***** Data for this task *****
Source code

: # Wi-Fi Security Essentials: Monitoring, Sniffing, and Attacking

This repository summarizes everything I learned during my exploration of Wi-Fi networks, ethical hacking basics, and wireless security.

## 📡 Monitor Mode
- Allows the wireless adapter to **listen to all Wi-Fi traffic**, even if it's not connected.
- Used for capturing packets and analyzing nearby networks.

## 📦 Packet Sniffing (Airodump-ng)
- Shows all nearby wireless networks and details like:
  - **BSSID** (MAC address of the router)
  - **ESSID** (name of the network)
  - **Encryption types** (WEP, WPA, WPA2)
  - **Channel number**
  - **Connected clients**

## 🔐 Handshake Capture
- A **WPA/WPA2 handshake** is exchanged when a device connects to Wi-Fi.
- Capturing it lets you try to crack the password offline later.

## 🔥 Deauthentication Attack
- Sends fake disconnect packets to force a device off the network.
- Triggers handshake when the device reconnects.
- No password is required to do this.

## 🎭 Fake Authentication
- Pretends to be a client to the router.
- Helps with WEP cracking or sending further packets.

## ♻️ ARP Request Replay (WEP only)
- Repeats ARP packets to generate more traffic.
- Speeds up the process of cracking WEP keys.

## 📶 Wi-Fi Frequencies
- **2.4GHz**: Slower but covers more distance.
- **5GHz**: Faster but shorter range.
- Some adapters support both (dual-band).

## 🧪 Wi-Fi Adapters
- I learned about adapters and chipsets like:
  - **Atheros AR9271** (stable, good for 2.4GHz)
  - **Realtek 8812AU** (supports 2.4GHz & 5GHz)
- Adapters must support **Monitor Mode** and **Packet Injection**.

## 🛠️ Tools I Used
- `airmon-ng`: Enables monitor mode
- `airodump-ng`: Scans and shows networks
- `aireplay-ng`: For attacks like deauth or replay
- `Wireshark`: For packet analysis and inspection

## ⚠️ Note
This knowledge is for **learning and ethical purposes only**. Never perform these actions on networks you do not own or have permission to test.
*****
#### Exercise prompt:
Write out the entire listing above once more. Keep it exact.

#### Solution to this exercise:
Source code

: # Wi-Fi Security Essentials: Monitoring, Sniffing, and Attacking

This repository summarizes everything I learned during my exploration of Wi-Fi networks, ethical hacking basics, and wireless security.

## 📡 Monitor Mode
- Allows the wireless adapter to **listen to all Wi-Fi traffic**, even if it's not connected.
- Used for capturing packets and analyzing nearby networks.

## 📦 Packet Sniffing (Airodump-ng)
- Shows all nearby wireless networks and details like:
  - **BSSID** (MAC address of the router)
  - **ESSID** (name of the network)
  - **Encryption types** (WEP, WPA, WPA2)
  - **Channel number**
  - **Connected clients**

## 🔐 Handshake Capture
- A **WPA/WPA2 handshake** is exchanged when a device connects to Wi-Fi.
- Capturing it lets you try to crack the password offline later.

## 🔥 Deauthentication Attack
- Sends fake disconnect packets to force a device off the network.
- Triggers handshake when the device reconnects.
- No password is required to do this.

## 🎭 Fake Authentication
- Pretends to be a client to the router.
- Helps with WEP cracking or sending further packets.

## ♻️ ARP Request Replay (WEP only)
- Repeats ARP packets to generate more traffic.
- Speeds up the process of cracking WEP keys.

## 📶 Wi-Fi Frequencies
- **2.4GHz**: Slower but covers more distance.
- **5GHz**: Faster but shorter range.
- Some adapters support both (dual-band).

## 🧪 Wi-Fi Adapters
- I learned about adapters and chipsets like:
  - **Atheros AR9271** (stable, good for 2.4GHz)
  - **Realtek 8812AU** (supports 2.4GHz & 5GHz)
- Adapters must support **Monitor Mode** and **Packet Injection**.

## 🛠️ Tools I Used
- `airmon-ng`: Enables monitor mode
- `airodump-ng`: Scans and shows networks
- `aireplay-ng`: For attacks like deauth or replay
- `Wireshark`: For packet analysis and inspection

## ⚠️ Note
This knowledge is for **learning and ethical purposes only**. Never perform these actions on networks you do not own or have permission to test.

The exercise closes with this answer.